C型肝炎の治療薬、ペグイントロン[遺伝子組換え型ペグインターフェロン]の作用機序、特徴、副作用について解説しています。
ペグイントロン[遺伝子組換え型ペグインターフェロンアルファ2b]:C型肝炎治療薬
ペグイントロン[遺伝子組換え型ペグインターフェロンアルファ2b]は、C型肝炎の治療に使用される治療薬です。
C型肝炎とは?
C型肝炎とは、C型肝炎ウイルス[HCV]が主に血液を介して感染する肝臓の疾患です。
医療現場における針刺し事故や予防接種時の注射器の使いまわし、性的接触が主な原因とされています。
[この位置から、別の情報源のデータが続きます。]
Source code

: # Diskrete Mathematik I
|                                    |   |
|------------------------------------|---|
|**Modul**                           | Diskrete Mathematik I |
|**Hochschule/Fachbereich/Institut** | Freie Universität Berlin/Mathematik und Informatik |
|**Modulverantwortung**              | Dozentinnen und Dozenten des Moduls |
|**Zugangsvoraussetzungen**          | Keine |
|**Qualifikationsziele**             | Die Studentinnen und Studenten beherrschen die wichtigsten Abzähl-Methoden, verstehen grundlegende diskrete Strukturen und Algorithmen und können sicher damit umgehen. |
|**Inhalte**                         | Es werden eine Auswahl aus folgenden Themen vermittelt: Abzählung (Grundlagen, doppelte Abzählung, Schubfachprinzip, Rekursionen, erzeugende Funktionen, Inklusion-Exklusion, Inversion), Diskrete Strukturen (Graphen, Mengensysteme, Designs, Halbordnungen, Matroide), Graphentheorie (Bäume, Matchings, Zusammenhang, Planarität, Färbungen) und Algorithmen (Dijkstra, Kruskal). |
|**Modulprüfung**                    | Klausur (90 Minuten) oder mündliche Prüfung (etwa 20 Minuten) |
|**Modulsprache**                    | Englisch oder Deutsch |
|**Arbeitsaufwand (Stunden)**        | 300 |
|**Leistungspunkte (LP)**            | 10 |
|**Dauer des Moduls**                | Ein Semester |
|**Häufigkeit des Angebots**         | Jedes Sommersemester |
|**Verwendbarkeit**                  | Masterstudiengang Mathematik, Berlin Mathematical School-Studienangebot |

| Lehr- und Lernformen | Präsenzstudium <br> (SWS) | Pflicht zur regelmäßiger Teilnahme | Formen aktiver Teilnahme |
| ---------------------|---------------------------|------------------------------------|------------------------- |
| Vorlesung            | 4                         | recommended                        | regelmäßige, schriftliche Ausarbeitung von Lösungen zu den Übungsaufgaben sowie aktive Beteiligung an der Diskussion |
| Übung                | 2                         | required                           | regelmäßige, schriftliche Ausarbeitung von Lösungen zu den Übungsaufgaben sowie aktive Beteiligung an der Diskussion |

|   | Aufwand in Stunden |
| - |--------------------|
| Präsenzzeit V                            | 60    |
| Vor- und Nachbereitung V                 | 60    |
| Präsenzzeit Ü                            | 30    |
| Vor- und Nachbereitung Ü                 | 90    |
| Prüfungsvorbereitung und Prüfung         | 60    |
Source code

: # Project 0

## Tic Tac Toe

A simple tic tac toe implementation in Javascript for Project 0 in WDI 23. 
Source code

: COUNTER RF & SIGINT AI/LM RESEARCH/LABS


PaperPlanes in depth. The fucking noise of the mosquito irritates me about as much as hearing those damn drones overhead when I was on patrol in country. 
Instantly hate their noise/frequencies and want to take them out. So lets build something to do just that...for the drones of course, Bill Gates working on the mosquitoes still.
HCVに感染すると、治癒する場合もありますが、治療を行わない場合20~30%が肝硬変、肝臓がん、死亡などの経過をたどるとされています。
HCVの予防には、消毒が行われます。
HCVが含まれている可能性のある血液、体液は消毒しなければなりません。
HCVはエンベロープを持つウイルスであるため、中水準以上の消毒薬である消毒用エタノールや次亜塩素酸ナトリウムが効果的です。
ペグイントロン[遺伝子組換え型ペグインターフェロンアルファ2b]の作用機序、特徴
C型肝炎の治療では、その原因となるC型肝炎ウイルス[HCV]の増殖を抑制する薬が使用されます。
中でも、インターフェロンと呼ばれる免疫系サイトカインの一種が一般的に使用されます。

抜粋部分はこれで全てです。